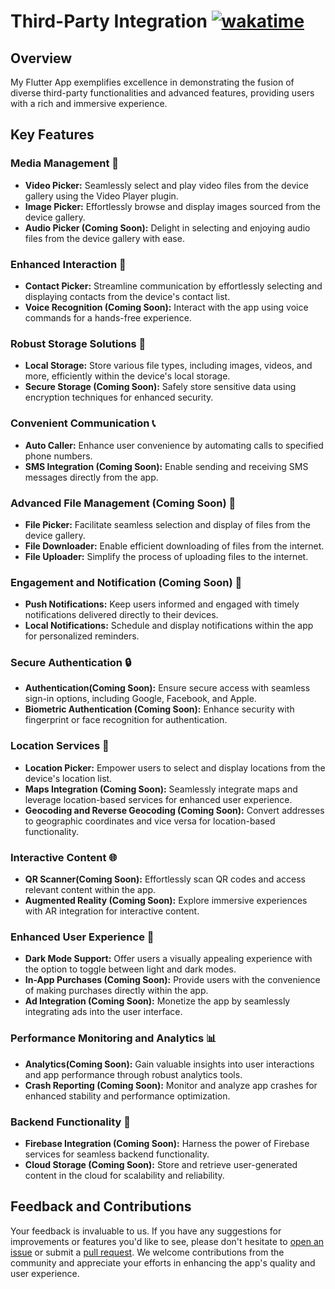 # Third-Party Integration [![wakatime](https://wakatime.com/badge/user/018c9017-daf8-45c1-be71-8b16fd238022/project/018dc391-e411-4faa-aac9-71aaa417a3f0.svg)](https://wakatime.com/badge/user/018c9017-daf8-45c1-be71-8b16fd238022/project/018dc391-e411-4faa-aac9-71aaa417a3f0)

## Overview

My Flutter App exemplifies excellence in demonstrating the fusion of diverse third-party functionalities and advanced features, providing users with a rich and immersive experience.

## Key Features

### Media Management 📸
- **Video Picker:** Seamlessly select and play video files from the device gallery using the Video Player plugin.
- **Image Picker:** Effortlessly browse and display images sourced from the device gallery.
- **Audio Picker (Coming Soon):** Delight in selecting and enjoying audio files from the device gallery with ease.

### Enhanced Interaction 💬
- **Contact Picker:** Streamline communication by effortlessly selecting and displaying contacts from the device's contact list.
- **Voice Recognition (Coming Soon):** Interact with the app using voice commands for a hands-free experience.

### Robust Storage Solutions 💾
- **Local Storage:** Store various file types, including images, videos, and more, efficiently within the device's local storage.
- **Secure Storage (Coming Soon):** Safely store sensitive data using encryption techniques for enhanced security.

### Convenient Communication 📞
- **Auto Caller:** Enhance user convenience by automating calls to specified phone numbers.
- **SMS Integration (Coming Soon):** Enable sending and receiving SMS messages directly from the app.

### Advanced File Management (Coming Soon) 📂
- **File Picker:** Facilitate seamless selection and display of files from the device gallery.
- **File Downloader:** Enable efficient downloading of files from the internet.
- **File Uploader:** Simplify the process of uploading files to the internet.

### Engagement and Notification (Coming Soon) 🔔 
- **Push Notifications:** Keep users informed and engaged with timely notifications delivered directly to their devices.
- **Local Notifications:** Schedule and display notifications within the app for personalized reminders.

### Secure Authentication 🔒
- **Authentication(Coming Soon):** Ensure secure access with seamless sign-in options, including Google, Facebook, and Apple.
- **Biometric Authentication (Coming Soon):** Enhance security with fingerprint or face recognition for authentication.

### Location Services 📍
- **Location Picker:** Empower users to select and display locations from the device's location list.
- **Maps Integration (Coming Soon):** Seamlessly integrate maps and leverage location-based services for enhanced user experience.
- **Geocoding and Reverse Geocoding (Coming Soon):** Convert addresses to geographic coordinates and vice versa for location-based functionality.

### Interactive Content 🌐
- **QR Scanner(Coming Soon):** Effortlessly scan QR codes and access relevant content within the app.
- **Augmented Reality (Coming Soon):** Explore immersive experiences with AR integration for interactive content.

### Enhanced User Experience 🎨
- **Dark Mode Support:** Offer users a visually appealing experience with the option to toggle between light and dark modes.
- **In-App Purchases (Coming Soon):** Provide users with the convenience of making purchases directly within the app.
- **Ad Integration (Coming Soon):** Monetize the app by seamlessly integrating ads into the user interface.

### Performance Monitoring and Analytics 📊
- **Analytics(Coming Soon):** Gain valuable insights into user interactions and app performance through robust analytics tools.
- **Crash Reporting (Coming Soon):** Monitor and analyze app crashes for enhanced stability and performance optimization.

### Backend Functionality 🚀
- **Firebase Integration (Coming Soon):** Harness the power of Firebase services for seamless backend functionality.
- **Cloud Storage (Coming Soon):** Store and retrieve user-generated content in the cloud for scalability and reliability.

## Feedback and Contributions

Your feedback is invaluable to us. If you have any suggestions for improvements or features you'd like to see, please don't hesitate to [open an issue]([link_to_issues](https://github.com/mahmoodhamdi/third_party_integration/issues)) or submit a [pull request](https://github.com/mahmoodhamdi/third_party_integration/pulls). We welcome contributions from the community and appreciate your efforts in enhancing the app's quality and user experience.
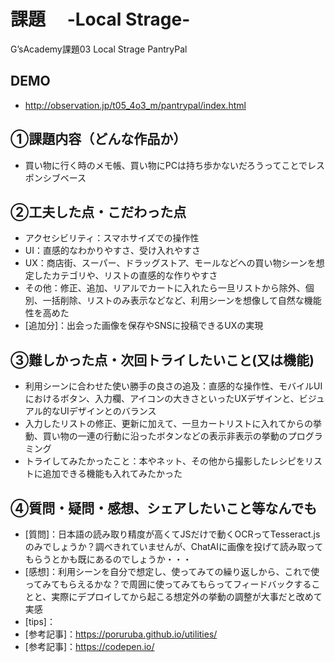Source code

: # 課題　 -Local Strage-　
G’sAcademy課題03 Local Strage PantryPal
## DEMO
- <http://observation.jp/t05_4o3_m/pantrypal/index.html>
## ①課題内容（どんな作品か）
- 買い物に行く時のメモ帳、買い物にPCは持ち歩かないだろうってことでレスポンシブベース
## ②工夫した点・こだわった点
- アクセシビリティ：スマホサイズでの操作性
- UI：直感的なわかりやすさ、受け入れやすさ
- UX：商店街、スーパー、ドラッグストア、モールなどへの買い物シーンを想定したカテゴリや、リストの直感的な作りやすさ
- その他：修正、追加、リアルでカートに入れたら一旦リストから除外、個別、一括削除、リストのみ表示などなど、利用シーンを想像して自然な機能性を高めた
- [追加分]：出会った画像を保存やSNSに投稿できるUXの実現
## ③難しかった点・次回トライしたいこと(又は機能)
- 利用シーンに合わせた使い勝手の良さの追及：直感的な操作性、モバイルUIにおけるボタン、入力欄、アイコンの大きさといったUXデザインと、ビジュアル的なUIデザインとのバランス
- 入力したリストの修正、更新に加えて、一旦カートリストに入れてからの挙動、買い物の一連の行動に沿ったボタンなどの表示非表示の挙動のプログラミング
- トライしてみたかったこと：本やネット、その他から撮影したレシピをリストに追加できる機能も入れてみたかった
## ④質問・疑問・感想、シェアしたいこと等なんでも
- [質問]：日本語の読み取り精度が高くてJSだけで動くOCRってTesseract.jsのみでしょうか？調べきれていませんが、ChatAIに画像を投げて読み取ってもらうとかも既にあるのでしょうか・・・
- [感想]：利用シーンを自分で想定し、使ってみての繰り返しから、これで使ってみてもらえるかな？で周囲に使ってみてもらってフィードバックすることと、実際にデプロイしてから起こる想定外の挙動の調整が大事だと改めて実感
- [tips]：
- [参考記事]：<https://poruruba.github.io/utilities/>
- [参考記事]：https://codepen.io/ 
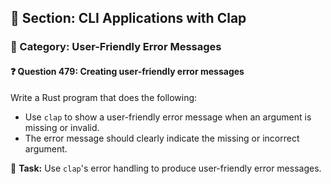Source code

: ## 📘 Section: CLI Applications with Clap  
### 🔹 Category: User-Friendly Error Messages  
#### ❓ Question 479: Creating user-friendly error messages

Write a Rust program that does the following:

- Use `clap` to show a user-friendly error message when an argument is missing or invalid.
- The error message should clearly indicate the missing or incorrect argument.

🔧 **Task:** Use `clap`'s error handling to produce user-friendly error messages.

§ **WHAT THE TASK REQUIRES**
All of the material above must be retyped exactly, line for line, with the images dropped.

§ **REPLY TO THE TASK**
 # Third-Party Integration [![wakatime](https://wakatime.com/badge/user/018c9017-daf8-45c1-be71-8b16fd238022/project/018dc391-e411-4faa-aac9-71aaa417a3f0.svg)](https://wakatime.com/badge/user/018c9017-daf8-45c1-be71-8b16fd238022/project/018dc391-e411-4faa-aac9-71aaa417a3f0)

## Overview

My Flutter App exemplifies excellence in demonstrating the fusion of diverse third-party functionalities and advanced features, providing users with a rich and immersive experience.

## Key Features

### Media Management 📸
- **Video Picker:** Seamlessly select and play video files from the device gallery using the Video Player plugin.
- **Image Picker:** Effortlessly browse and display images sourced from the device gallery.
- **Audio Picker (Coming Soon):** Delight in selecting and enjoying audio files from the device gallery with ease.

### Enhanced Interaction 💬
- **Contact Picker:** Streamline communication by effortlessly selecting and displaying contacts from the device's contact list.
- **Voice Recognition (Coming Soon):** Interact with the app using voice commands for a hands-free experience.

### Robust Storage Solutions 💾
- **Local Storage:** Store various file types, including images, videos, and more, efficiently within the device's local storage.
- **Secure Storage (Coming Soon):** Safely store sensitive data using encryption techniques for enhanced security.

### Convenient Communication 📞
- **Auto Caller:** Enhance user convenience by automating calls to specified phone numbers.
- **SMS Integration (Coming Soon):** Enable sending and receiving SMS messages directly from the app.

### Advanced File Management (Coming Soon) 📂
- **File Picker:** Facilitate seamless selection and display of files from the device gallery.
- **File Downloader:** Enable efficient downloading of files from the internet.
- **File Uploader:** Simplify the process of uploading files to the internet.

### Engagement and Notification (Coming Soon) 🔔 
- **Push Notifications:** Keep users informed and engaged with timely notifications delivered directly to their devices.
- **Local Notifications:** Schedule and display notifications within the app for personalized reminders.

### Secure Authentication 🔒
- **Authentication(Coming Soon):** Ensure secure access with seamless sign-in options, including Google, Facebook, and Apple.
- **Biometric Authentication (Coming Soon):** Enhance security with fingerprint or face recognition for authentication.

### Location Services 📍
- **Location Picker:** Empower users to select and display locations from the device's location list.
- **Maps Integration (Coming Soon):** Seamlessly integrate maps and leverage location-based services for enhanced user experience.
- **Geocoding and Reverse Geocoding (Coming Soon):** Convert addresses to geographic coordinates and vice versa for location-based functionality.

### Interactive Content 🌐
- **QR Scanner(Coming Soon):** Effortlessly scan QR codes and access relevant content within the app.
- **Augmented Reality (Coming Soon):** Explore immersive experiences with AR integration for interactive content.

### Enhanced User Experience 🎨
- **Dark Mode Support:** Offer users a visually appealing experience with the option to toggle between light and dark modes.
- **In-App Purchases (Coming Soon):** Provide users with the convenience of making purchases directly within the app.
- **Ad Integration (Coming Soon):** Monetize the app by seamlessly integrating ads into the user interface.

### Performance Monitoring and Analytics 📊
- **Analytics(Coming Soon):** Gain valuable insights into user interactions and app performance through robust analytics tools.
- **Crash Reporting (Coming Soon):** Monitor and analyze app crashes for enhanced stability and performance optimization.

### Backend Functionality 🚀
- **Firebase Integration (Coming Soon):** Harness the power of Firebase services for seamless backend functionality.
- **Cloud Storage (Coming Soon):** Store and retrieve user-generated content in the cloud for scalability and reliability.

## Feedback and Contributions

Your feedback is invaluable to us. If you have any suggestions for improvements or features you'd like to see, please don't hesitate to [open an issue]([link_to_issues](https://github.com/mahmoodhamdi/third_party_integration/issues)) or submit a [pull request](https://github.com/mahmoodhamdi/third_party_integration/pulls). We welcome contributions from the community and appreciate your efforts in enhancing the app's quality and user experience.
Source code

: # 課題　 -Local Strage-　
G’sAcademy課題03 Local Strage PantryPal
## DEMO
- <http://observation.jp/t05_4o3_m/pantrypal/index.html>
## ①課題内容（どんな作品か）
- 買い物に行く時のメモ帳、買い物にPCは持ち歩かないだろうってことでレスポンシブベース
## ②工夫した点・こだわった点
- アクセシビリティ：スマホサイズでの操作性
- UI：直感的なわかりやすさ、受け入れやすさ
- UX：商店街、スーパー、ドラッグストア、モールなどへの買い物シーンを想定したカテゴリや、リストの直感的な作りやすさ
- その他：修正、追加、リアルでカートに入れたら一旦リストから除外、個別、一括削除、リストのみ表示などなど、利用シーンを想像して自然な機能性を高めた
- [追加分]：出会った画像を保存やSNSに投稿できるUXの実現
## ③難しかった点・次回トライしたいこと(又は機能)
- 利用シーンに合わせた使い勝手の良さの追及：直感的な操作性、モバイルUIにおけるボタン、入力欄、アイコンの大きさといったUXデザインと、ビジュアル的なUIデザインとのバランス
- 入力したリストの修正、更新に加えて、一旦カートリストに入れてからの挙動、買い物の一連の行動に沿ったボタンなどの表示非表示の挙動のプログラミング
- トライしてみたかったこと：本やネット、その他から撮影したレシピをリストに追加できる機能も入れてみたかった
## ④質問・疑問・感想、シェアしたいこと等なんでも
- [質問]：日本語の読み取り精度が高くてJSだけで動くOCRってTesseract.jsのみでしょうか？調べきれていませんが、ChatAIに画像を投げて読み取ってもらうとかも既にあるのでしょうか・・・
- [感想]：利用シーンを自分で想定し、使ってみての繰り返しから、これで使ってみてもらえるかな？で周囲に使ってみてもらってフィードバックすることと、実際にデプロイしてから起こる想定外の挙動の調整が大事だと改めて実感
- [tips]：
- [参考記事]：<https://poruruba.github.io/utilities/>
- [参考記事]：https://codepen.io/ 
Source code

: ## 📘 Section: CLI Applications with Clap  
### 🔹 Category: User-Friendly Error Messages  
#### ❓ Question 479: Creating user-friendly error messages

Write a Rust program that does the following:

- Use `clap` to show a user-friendly error message when an argument is missing or invalid.
- The error message should clearly indicate the missing or incorrect argument.

🔧 **Task:** Use `clap`'s error handling to produce user-friendly error messages.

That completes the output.